Lieber Paul Jennerjahn, wie sieht jetzt Dein Tagesablauf aus?
Um 8 Uhr klingelt der Wecker. Ich stehe auf, frühstücke am liebsten mit der Zeitung, trinke Cappuccino. Danach geht es an den Schreibtisch, Romanschreiben. Am Nachmittag breche ich zur Spätschicht in einer Geflüchtetenunterkunft auf, in der ich arbeite, vielleicht auch erst kurz vor Mitternacht, wenn eine Nachtschicht ansteht.

Was ist jetzt für uns alle besonders wichtig?

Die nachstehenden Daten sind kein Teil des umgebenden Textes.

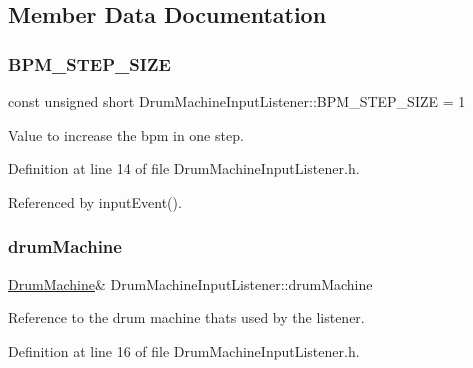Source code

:\subsection{Member Data Documentation}
\mbox{\label{class_drum_machine_input_listener_ad4f83d21be6ff1ba703a27d8c9a04c9a}} 
\subsubsection{\texorpdfstring{B\+P\+M\+\_\+\+S\+T\+E\+P\+\_\+\+S\+I\+ZE}{BPM\_STEP\_SIZE}}
{\footnotesize\ttfamily const unsigned short Drum\+Machine\+Input\+Listener\+::\+B\+P\+M\+\_\+\+S\+T\+E\+P\+\_\+\+S\+I\+ZE = 1\hspace{0.3cm}{\ttfamily [private]}}



Value to increase the bpm in one step. 



Definition at line 14 of file Drum\+Machine\+Input\+Listener.\+h.



Referenced by input\+Event().

\mbox{\label{class_drum_machine_input_listener_ae3f80aad0a5c4b2e4ad2712423102feb}} 
\subsubsection{\texorpdfstring{drum\+Machine}{drumMachine}}
{\footnotesize\ttfamily \hyperlink{class_drum_machine}{Drum\+Machine}\& Drum\+Machine\+Input\+Listener\+::drum\+Machine\hspace{0.3cm}{\ttfamily [private]}}



Reference to the drum machine thats used by the listener. 



Definition at line 16 of file Drum\+Machine\+Input\+Listener.\+h.



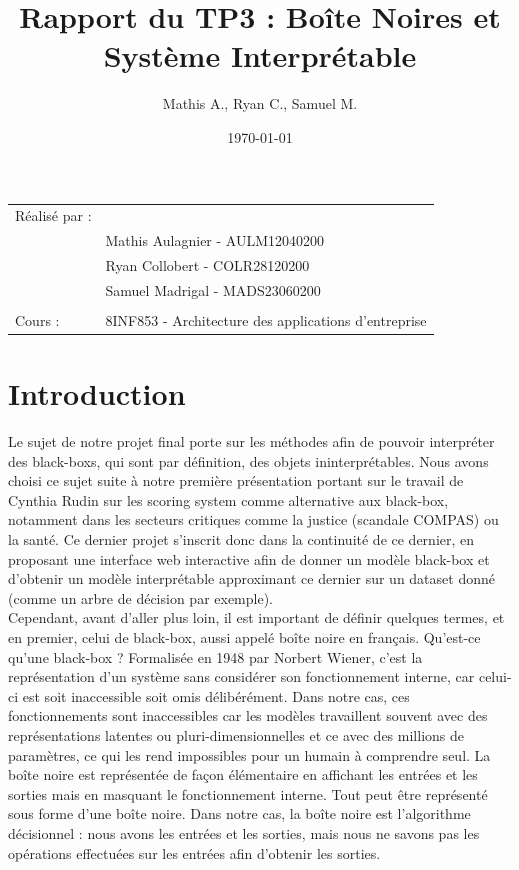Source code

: \documentclass{article}
\title{Rapport du TP3 : Boîte Noires et Système Interprétable}
\author{Mathis A., Ryan C., Samuel M.}
\date{\today}
\begin{document}
\maketitle
\noindent\begin{tabular}{@{}ll}
    Réalisé par :\\
        & Mathis Aulagnier - AULM12040200 \\
        & Ryan Collobert - COLR28120200 \\
        & Samuel Madrigal - MADS23060200 \\
        \\
    Cours :  &  8INF853 - Architecture des applications d'entreprise \\
\end{tabular}

\tableofcontents

\clearpage

\section{Introduction}

\quad Le sujet de notre projet final porte sur les méthodes afin de pouvoir interpréter des black-boxs, qui sont par définition, des objets ininterprétables. Nous avons choisi ce sujet suite à notre première présentation portant sur le travail de Cynthia Rudin sur les scoring system comme alternative aux black-box, notamment dans les secteurs critiques comme la justice (scandale COMPAS) ou la santé. Ce dernier projet s’inscrit donc dans la continuité de ce dernier, en proposant une interface web interactive afin de donner un modèle black-box et d’obtenir un modèle interprétable approximant ce dernier sur un dataset donné (comme un arbre de décision par exemple).\\

Cependant, avant d’aller plus loin, il est important de définir quelques termes, et en premier, celui de black-box, aussi appelé boîte noire en français. Qu’est-ce qu’une black-box ? Formalisée en 1948 par Norbert Wiener, c’est la représentation d'un système sans considérer son fonctionnement interne, car celui-ci est soit inaccessible soit omis délibérément. Dans notre cas, ces fonctionnements sont inaccessibles car les modèles travaillent souvent avec des représentations latentes ou pluri-dimensionnelles et ce avec des millions de paramètres, ce qui les rend impossibles pour un humain à comprendre seul. La boîte noire est représentée de façon élémentaire en affichant les entrées et les sorties mais en masquant le fonctionnement interne. Tout peut être représenté sous forme d'une boîte noire. Dans notre cas, la boîte noire est l’algorithme décisionnel : nous avons les entrées et les sorties, mais nous ne savons pas les opérations effectuées sur les entrées afin d’obtenir les sorties.\\
\end{document}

Intuitiv gesagt, denn ich bin nicht kompetent in dieser Frage, weil ich Künstler bin: uns in ein emotionales Verhältnis setzen zu den Krisen, unter denen wir leben. Betroffenheit, nicht im Sinne eines sentimentalen Traurigseins, sondern als Erfahrung.
Vor einem Aufbruch und Neubeginn werden wir jetzt alle gesellschaftlich und persönlich stehen. Was wird dabei wesentlich sein und welche Rolle kommt dabei der Literatur, der Kunst an sich zu?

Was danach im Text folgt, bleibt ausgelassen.